The Bowdoin Women’s Tennis team will be traveling to Boston this weekend to compete against NESCAC rivals and other Division III schools in the Intercollegiate Tennis Association (ITA) New England Regionals. The ITA, hosted this year by the Massachusetts Institute of Technology, is the second of three tournaments the team will compete in this fall and also the most important.

“The ITA is a really good way to gauge where we are as a team and see a lot of opponents we’ll play against in the spring,” captain Tess Trinka ’18 said. “We also see opponents we won’t see in the spring, so it’s good to mix it up and try out new competition. It’s definitely the biggest event of the fall for us.”

Although spring is the main season for tennis, the fall represents a unique opportunity for the players to focus on their own successes as well as those of the team. Unlike the spring season, when all matches affect Bowdoin’s record, the results of fall competitions only contribute to individual standings.

Furthermore, only players who qualify get the chance to compete in the fall tournaments. This year, six women from Bowdoin will compete in the ITA as five singles players and three doubles teams.

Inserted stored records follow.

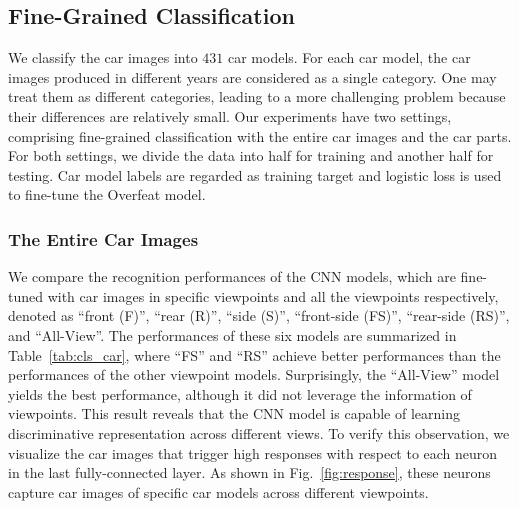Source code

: \documentclass[10pt,twocolumn,letterpaper]{article}
\newcommand{\datasetName}{CompCars}
\begin{document}


\subsection{Fine-Grained Classification}

We classify the car images into $431$ car models. For each car model, the car images produced in different years are considered as a single category. One may treat them as different categories, leading to a more challenging problem because their differences are relatively small.
%
Our experiments have two settings, comprising fine-grained classification with the entire car images and the car parts. For both settings, we divide the data into half for training and another half for testing.
Car model labels are regarded as training target and logistic loss is used to fine-tune the Overfeat model.


\subsubsection{The Entire Car Images}\label{sec:cls}

We compare the recognition performances of the CNN models, which are fine-tuned with car images in specific viewpoints and all the viewpoints respectively, denoted as ``front (F)'', ``rear (R)'', ``side (S)'', ``front-side (FS)'', ``rear-side (RS)'', and ``All-View''.
%
The performances of these six models are summarized in Table~\ref{tab:cls_car}, where ``FS'' and ``RS'' achieve better performances than the performances of the other viewpoint models.
%
Surprisingly, the ``All-View'' model yields the best performance, although it did not leverage the information of viewpoints. This result reveals that the CNN model is capable of learning discriminative representation across different views.
%
To verify this observation, we visualize the car images that trigger high responses with respect to each neuron in the last fully-connected layer. As shown in Fig.~\ref{fig:response}, these neurons capture car images of specific car models across different viewpoints.
\end{document}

Joulia Likhanskaia ’17 enters the singles tournament as the third seed this year and the team of Likhanskaia and Samantha Stadler ’17 will enter the doubles bracket seeded third as well.

The competitors have big shoes to fill after the 2015 ITA. Last year, two Bowdoin doubles teams—Pilar Giffenig ’17/Sarah Shadowens ’19 and Tiffany Cheng ’16/Likhanskaia—advanced to the semifinals, with Cheng/Likhanskaia moving on to a final match against ultimate tournament champions Yu/Chong from Wesleyan.

On the singles side, Likhanskaia and Cheng, originally seeded second and thirteenth, respectively, advanced to the round of 16, while Trinka advanced to the round of eight.
Last weekend, the women squared off against Division I teams at their first tournament at Stony Brook.

“[Stony Brook] was the first college match for our freshmen, and that’s an adjustment for everyone,” said Trinka. “It’s tough because tennis is an individual sport, and in college when it becomes a team sport that can be a really hard transition. But our first years are doing such a good job.”

This spring, the team lost one of its key players with Cheng graduating, but despite this setback, the squad heading to MIT is nothing but eager and hopeful.

“We’ve only been in season for three weeks or so and we’ve only played one individual tournament so far,” said Stalder. “But from what I’ve seen, I’m expecting good things.”